Anche per questo è importante secondo Elisabetta Canevini sforzarsi sempre per dare un messaggio di fiducia. Fiducia nel fatto che chi ha il coraggio di chiedere aiuto e denunciare “si mette nelle mani di persone competenti perché è difficilissimo uscirne da soli”. E fiducia perché “il processo è un luogo sicuro”.
“Le indagini nell’ambito delle dinamiche endo-familiari non sono semplici e necessitano di capacità specifiche” – ricorda il procuratore Angelillis che elenca una serie di esempi utili a comprendere meglio il ruolo della formazione. “Si pensi, alla valutazione della credibilità e attendibilità della persona offesa. La vittima di violenza domestica che riferisce le vessazioni subite, presenta caratteristiche completamente diverse da quelle della vittima di un reato di truffa o di furto che si limita a riferire un fatto. Occorre, pertanto, che i magistrati si confrontino con altri saperi per imparare, ad esempio, che le interviste non devono essere esplicitamente o implicitamente giudicanti o che l’ambivalenza di sentimenti, la ritrattazione o il pentimento sono possibilità che non denotano automaticamente scarsa credibilità. Allo stesso modo, occorre imparare ad intervistare la vittima di violenza sessuale senza pregiudizi o condizionamenti in quanto non è possibile tipizzare la reazione delle donna vittima di violenza”.
LE LEGGI CI SONO MA NON BASTA
Dalla ratifica della Convenzione di Istanbul al Codice rosso agli interventi del Consiglio superiore della magistratura il quadro normativo in Italia è ampio e strutturato. Eppure il contrasto alla violenza sulle donne resta un’emergenza.
Ciro Angelillis riassume così: “il fenomeno della violenza ai danni delle donne è una patologia sociale prima ancora che un fenomeno criminale. Dunque l’azione della magistratura che, comunque, deve essere inflessibile ed immediata, non è sufficiente ma è indispensabile un’opera di educazione culturale di medio e lungo termine di cui deve farsi carico la società civile. In questa azione di contrasto al fenomeno della violenza di genere la magistratura è ‘al fronte’, ma la chiave è nelle ‘retrovie’ dove opera la società civile”.

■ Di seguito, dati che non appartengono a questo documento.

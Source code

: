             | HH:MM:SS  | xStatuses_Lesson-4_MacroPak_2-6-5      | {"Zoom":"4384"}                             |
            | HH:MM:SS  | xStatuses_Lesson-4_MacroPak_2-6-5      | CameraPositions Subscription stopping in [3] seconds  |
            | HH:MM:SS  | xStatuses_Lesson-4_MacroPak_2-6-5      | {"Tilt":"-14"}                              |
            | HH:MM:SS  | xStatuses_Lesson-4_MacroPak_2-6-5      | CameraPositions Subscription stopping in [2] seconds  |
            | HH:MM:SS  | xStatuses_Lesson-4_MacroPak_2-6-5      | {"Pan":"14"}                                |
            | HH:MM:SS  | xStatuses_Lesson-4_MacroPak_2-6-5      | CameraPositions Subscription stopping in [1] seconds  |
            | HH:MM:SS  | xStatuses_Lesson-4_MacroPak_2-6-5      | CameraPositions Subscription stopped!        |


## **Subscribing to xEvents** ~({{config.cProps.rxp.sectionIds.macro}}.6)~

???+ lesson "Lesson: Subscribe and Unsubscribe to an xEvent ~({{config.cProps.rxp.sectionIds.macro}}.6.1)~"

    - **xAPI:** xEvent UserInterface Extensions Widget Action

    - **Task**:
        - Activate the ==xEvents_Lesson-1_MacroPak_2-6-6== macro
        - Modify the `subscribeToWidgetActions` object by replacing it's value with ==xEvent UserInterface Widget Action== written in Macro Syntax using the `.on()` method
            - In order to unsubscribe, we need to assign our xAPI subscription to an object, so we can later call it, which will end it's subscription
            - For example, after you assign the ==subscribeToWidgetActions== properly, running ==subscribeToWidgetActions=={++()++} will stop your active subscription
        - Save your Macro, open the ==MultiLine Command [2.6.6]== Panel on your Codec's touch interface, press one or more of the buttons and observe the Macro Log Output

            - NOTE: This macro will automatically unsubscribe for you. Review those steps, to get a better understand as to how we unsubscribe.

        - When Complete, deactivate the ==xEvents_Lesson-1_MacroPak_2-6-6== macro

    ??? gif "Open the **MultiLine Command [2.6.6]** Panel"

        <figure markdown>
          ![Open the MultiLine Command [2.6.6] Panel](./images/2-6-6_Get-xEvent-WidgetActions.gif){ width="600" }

Quanto alla produzione normativa sicuramente “intensa” il magistrato osserva come “oggi esiste un vero e proprio microcosmo normativo, c.d. del codice rosso, conseguente ad una politica giudiziaria molto aggressiva che amplia l’area di protezione e tutela della persona offesa, ma allo stesso tempo riduce quella di tutela dei diritti della difesa (si pensi all’arresto differito che consente alla polizia giudiziaria di arrestare senza il presupposto della flagranza). Inoltre, è stato introdotto un sistema di controllo sulle tempistiche con cui si svolgono le indagini e si definiscono i procedimenti di codice rosso che implica un costante flusso di informazioni dal pubblico ministero alla Procura generale di corte di appello e da questa alla Procura generale di corte di cassazione. Non può sottacersi”, conclude Angelillis, “che si tratta di adempimenti di tipo burocratico che finiscono per assorbire energie di uffici già in sofferenza per le carenze di organico”.